**GIVEN ENTRIES**
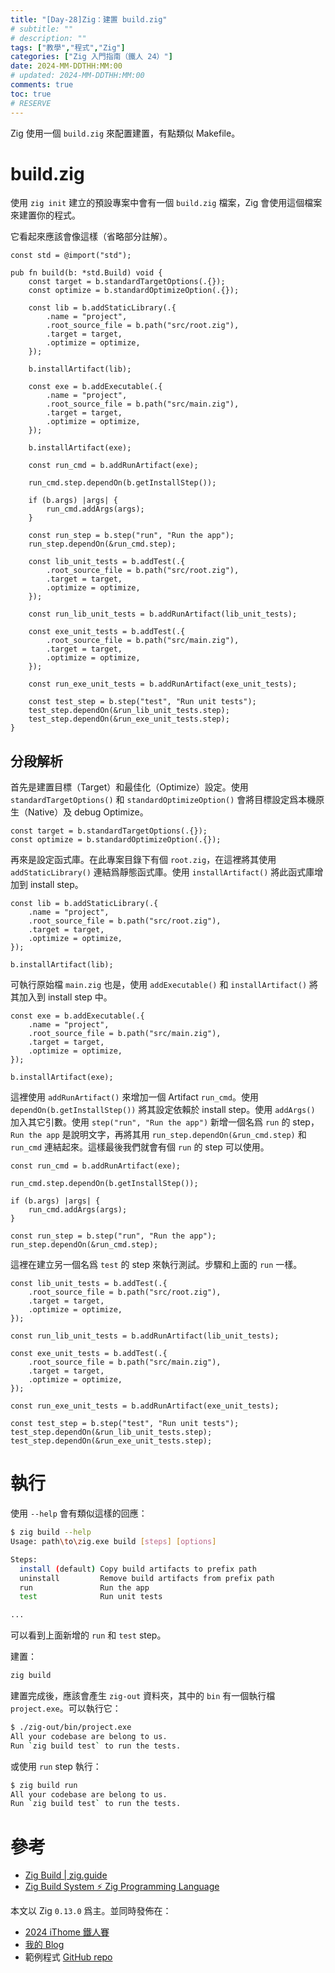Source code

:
 ```yaml
---
title: "[Day-28]Zig：建置 build.zig"
# subtitle: ""
# description: ""
tags: ["教學","程式","Zig"]
categories: ["Zig 入門指南（鐵人 24）"]
date: 2024-MM-DDTHH:MM:00
# updated: 2024-MM-DDTHH:MM:00
comments: true
toc: true
# RESERVE
---
```


Zig 使用一個 `build.zig` 來配置建置，有點類似 Makefile。

<!-- more -->

# build.zig

使用 `zig init` 建立的預設專案中會有一個 `build.zig` 檔案，Zig 會使用這個檔案來建置你的程式。

它看起來應該會像這樣（省略部分註解）。

```zig
const std = @import("std");

pub fn build(b: *std.Build) void {
    const target = b.standardTargetOptions(.{});
    const optimize = b.standardOptimizeOption(.{});

    const lib = b.addStaticLibrary(.{
        .name = "project",
        .root_source_file = b.path("src/root.zig"),
        .target = target,
        .optimize = optimize,
    });

    b.installArtifact(lib);

    const exe = b.addExecutable(.{
        .name = "project",
        .root_source_file = b.path("src/main.zig"),
        .target = target,
        .optimize = optimize,
    });

    b.installArtifact(exe);

    const run_cmd = b.addRunArtifact(exe);

    run_cmd.step.dependOn(b.getInstallStep());

    if (b.args) |args| {
        run_cmd.addArgs(args);
    }

    const run_step = b.step("run", "Run the app");
    run_step.dependOn(&run_cmd.step);

    const lib_unit_tests = b.addTest(.{
        .root_source_file = b.path("src/root.zig"),
        .target = target,
        .optimize = optimize,
    });

    const run_lib_unit_tests = b.addRunArtifact(lib_unit_tests);

    const exe_unit_tests = b.addTest(.{
        .root_source_file = b.path("src/main.zig"),
        .target = target,
        .optimize = optimize,
    });

    const run_exe_unit_tests = b.addRunArtifact(exe_unit_tests);

    const test_step = b.step("test", "Run unit tests");
    test_step.dependOn(&run_lib_unit_tests.step);
    test_step.dependOn(&run_exe_unit_tests.step);
}
```

## 分段解析

首先是建置目標（Target）和最佳化（Optimize）設定。使用 `standardTargetOptions()` 和 `standardOptimizeOption()` 會將目標設定爲本機原生（Native）及 debug Optimize。

```zig
const target = b.standardTargetOptions(.{});
const optimize = b.standardOptimizeOption(.{});
```

再來是設定函式庫。在此專案目錄下有個 `root.zig`，在這裡將其使用 `addStaticLibrary()` 連結爲靜態函式庫。使用 `installArtifact()` 將此函式庫增加到 install step。

```zig
const lib = b.addStaticLibrary(.{
    .name = "project",
    .root_source_file = b.path("src/root.zig"),
    .target = target,
    .optimize = optimize,
});

b.installArtifact(lib);
```

可執行原始檔 `main.zig` 也是，使用 `addExecutable()` 和 `installArtifact()` 將其加入到 install step 中。

```zig
const exe = b.addExecutable(.{
    .name = "project",
    .root_source_file = b.path("src/main.zig"),
    .target = target,
    .optimize = optimize,
});

b.installArtifact(exe);
```

這裡使用 `addRunArtifact()` 來增加一個 Artifact `run_cmd`。使用 `dependOn(b.getInstallStep())` 將其設定依賴於 install step。使用 `addArgs()` 加入其它引數。使用 `step("run", "Run the app")` 新增一個名爲 `run` 的 step，`Run the app` 是說明文字，再將其用 `run_step.dependOn(&run_cmd.step)` 和 `run_cmd` 連結起來。這樣最後我們就會有個 `run` 的 step 可以使用。

```zig
const run_cmd = b.addRunArtifact(exe);

run_cmd.step.dependOn(b.getInstallStep());

if (b.args) |args| {
    run_cmd.addArgs(args);
}

const run_step = b.step("run", "Run the app");
run_step.dependOn(&run_cmd.step);
```

這裡在建立另一個名爲 `test` 的 step 來執行測試。步驟和上面的 `run` 一樣。

```zig
const lib_unit_tests = b.addTest(.{
    .root_source_file = b.path("src/root.zig"),
    .target = target,
    .optimize = optimize,
});

const run_lib_unit_tests = b.addRunArtifact(lib_unit_tests);

const exe_unit_tests = b.addTest(.{
    .root_source_file = b.path("src/main.zig"),
    .target = target,
    .optimize = optimize,
});

const run_exe_unit_tests = b.addRunArtifact(exe_unit_tests);

const test_step = b.step("test", "Run unit tests");
test_step.dependOn(&run_lib_unit_tests.step);
test_step.dependOn(&run_exe_unit_tests.step);
```

# 執行

使用 `--help` 會有類似這樣的回應：

```bash
$ zig build --help
Usage: path\to\zig.exe build [steps] [options]

Steps:
  install (default) Copy build artifacts to prefix path
  uninstall         Remove build artifacts from prefix path
  run               Run the app
  test              Run unit tests

...
```

可以看到上面新增的 `run` 和 `test` step。

建置：

```bash
zig build
```

建置完成後，應該會產生 `zig-out` 資料夾，其中的 `bin` 有一個執行檔 `project.exe`。可以執行它：

```bash
$ ./zig-out/bin/project.exe
All your codebase are belong to us.
Run `zig build test` to run the tests.
```

或使用 `run` step 執行：

```bash
$ zig build run
All your codebase are belong to us.
Run `zig build test` to run the tests.
```

# 參考

- [Zig Build | zig.guide](https://zig.guide/build-system/zig-build/)
- [Zig Build System ⚡ Zig Programming Language](https://ziglang.org/learn/build-system/)

本文以 Zig `0.13.0` 爲主。並同時發佈在：

- [2024 iThome 鐵人賽](https://ithelp.ithome.com.tw/users/20151756/ironman/7460)
- [我的 Blog](https://ziteh.github.io/posts/it24-zig-28-build)
- 範例程式 [GitHub repo](https://github.com/ziteh/zig-learn-it24/tree/main/build_project)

**WHAT THE EXERCISE ASKS**
The job is to return the listing above exactly, minus its pictures.

**ANSWER TO THE EXERCISE**
Source code

:
 ```yaml
---
title: "[Day-28]Zig：建置 build.zig"
# subtitle: ""
# description: ""
tags: ["教學","程式","Zig"]
categories: ["Zig 入門指南（鐵人 24）"]
date: 2024-MM-DDTHH:MM:00
# updated: 2024-MM-DDTHH:MM:00
comments: true
toc: true
# RESERVE
---
```


Zig 使用一個 `build.zig` 來配置建置，有點類似 Makefile。

<!-- more -->

# build.zig

使用 `zig init` 建立的預設專案中會有一個 `build.zig` 檔案，Zig 會使用這個檔案來建置你的程式。

它看起來應該會像這樣（省略部分註解）。

```zig
const std = @import("std");

pub fn build(b: *std.Build) void {
    const target = b.standardTargetOptions(.{});
    const optimize = b.standardOptimizeOption(.{});

    const lib = b.addStaticLibrary(.{
        .name = "project",
        .root_source_file = b.path("src/root.zig"),
        .target = target,
        .optimize = optimize,
    });

    b.installArtifact(lib);

    const exe = b.addExecutable(.{
        .name = "project",
        .root_source_file = b.path("src/main.zig"),
        .target = target,
        .optimize = optimize,
    });

    b.installArtifact(exe);

    const run_cmd = b.addRunArtifact(exe);

    run_cmd.step.dependOn(b.getInstallStep());

    if (b.args) |args| {
        run_cmd.addArgs(args);
    }

    const run_step = b.step("run", "Run the app");
    run_step.dependOn(&run_cmd.step);

    const lib_unit_tests = b.addTest(.{
        .root_source_file = b.path("src/root.zig"),
        .target = target,
        .optimize = optimize,
    });

    const run_lib_unit_tests = b.addRunArtifact(lib_unit_tests);

    const exe_unit_tests = b.addTest(.{
        .root_source_file = b.path("src/main.zig"),
        .target = target,
        .optimize = optimize,
    });

    const run_exe_unit_tests = b.addRunArtifact(exe_unit_tests);

    const test_step = b.step("test", "Run unit tests");
    test_step.dependOn(&run_lib_unit_tests.step);
    test_step.dependOn(&run_exe_unit_tests.step);
}
```

## 分段解析

首先是建置目標（Target）和最佳化（Optimize）設定。使用 `standardTargetOptions()` 和 `standardOptimizeOption()` 會將目標設定爲本機原生（Native）及 debug Optimize。

```zig
const target = b.standardTargetOptions(.{});
const optimize = b.standardOptimizeOption(.{});
```

再來是設定函式庫。在此專案目錄下有個 `root.zig`，在這裡將其使用 `addStaticLibrary()` 連結爲靜態函式庫。使用 `installArtifact()` 將此函式庫增加到 install step。

```zig
const lib = b.addStaticLibrary(.{
    .name = "project",
    .root_source_file = b.path("src/root.zig"),
    .target = target,
    .optimize = optimize,
});

b.installArtifact(lib);
```

可執行原始檔 `main.zig` 也是，使用 `addExecutable()` 和 `installArtifact()` 將其加入到 install step 中。

```zig
const exe = b.addExecutable(.{
    .name = "project",
    .root_source_file = b.path("src/main.zig"),
    .target = target,
    .optimize = optimize,
});

b.installArtifact(exe);
```

這裡使用 `addRunArtifact()` 來增加一個 Artifact `run_cmd`。使用 `dependOn(b.getInstallStep())` 將其設定依賴於 install step。使用 `addArgs()` 加入其它引數。使用 `step("run", "Run the app")` 新增一個名爲 `run` 的 step，`Run the app` 是說明文字，再將其用 `run_step.dependOn(&run_cmd.step)` 和 `run_cmd` 連結起來。這樣最後我們就會有個 `run` 的 step 可以使用。

```zig
const run_cmd = b.addRunArtifact(exe);

run_cmd.step.dependOn(b.getInstallStep());

if (b.args) |args| {
    run_cmd.addArgs(args);
}

const run_step = b.step("run", "Run the app");
run_step.dependOn(&run_cmd.step);
```

這裡在建立另一個名爲 `test` 的 step 來執行測試。步驟和上面的 `run` 一樣。

```zig
const lib_unit_tests = b.addTest(.{
    .root_source_file = b.path("src/root.zig"),
    .target = target,
    .optimize = optimize,
});

const run_lib_unit_tests = b.addRunArtifact(lib_unit_tests);

const exe_unit_tests = b.addTest(.{
    .root_source_file = b.path("src/main.zig"),
    .target = target,
    .optimize = optimize,
});

const run_exe_unit_tests = b.addRunArtifact(exe_unit_tests);

const test_step = b.step("test", "Run unit tests");
test_step.dependOn(&run_lib_unit_tests.step);
test_step.dependOn(&run_exe_unit_tests.step);
```

# 執行

使用 `--help` 會有類似這樣的回應：

```bash
$ zig build --help
Usage: path\to\zig.exe build [steps] [options]

Steps:
  install (default) Copy build artifacts to prefix path
  uninstall         Remove build artifacts from prefix path
  run               Run the app
  test              Run unit tests

...
```

可以看到上面新增的 `run` 和 `test` step。

建置：

```bash
zig build
```

建置完成後，應該會產生 `zig-out` 資料夾，其中的 `bin` 有一個執行檔 `project.exe`。可以執行它：

```bash
$ ./zig-out/bin/project.exe
All your codebase are belong to us.
Run `zig build test` to run the tests.
```

或使用 `run` step 執行：

```bash
$ zig build run
All your codebase are belong to us.
Run `zig build test` to run the tests.
```

# 參考

- [Zig Build | zig.guide](https://zig.guide/build-system/zig-build/)
- [Zig Build System ⚡ Zig Programming Language](https://ziglang.org/learn/build-system/)

本文以 Zig `0.13.0` 爲主。並同時發佈在：

- [2024 iThome 鐵人賽](https://ithelp.ithome.com.tw/users/20151756/ironman/7460)
- [我的 Blog](https://ziteh.github.io/posts/it24-zig-28-build)
- 範例程式 [GitHub repo](https://github.com/ziteh/zig-learn-it24/tree/main/build_project)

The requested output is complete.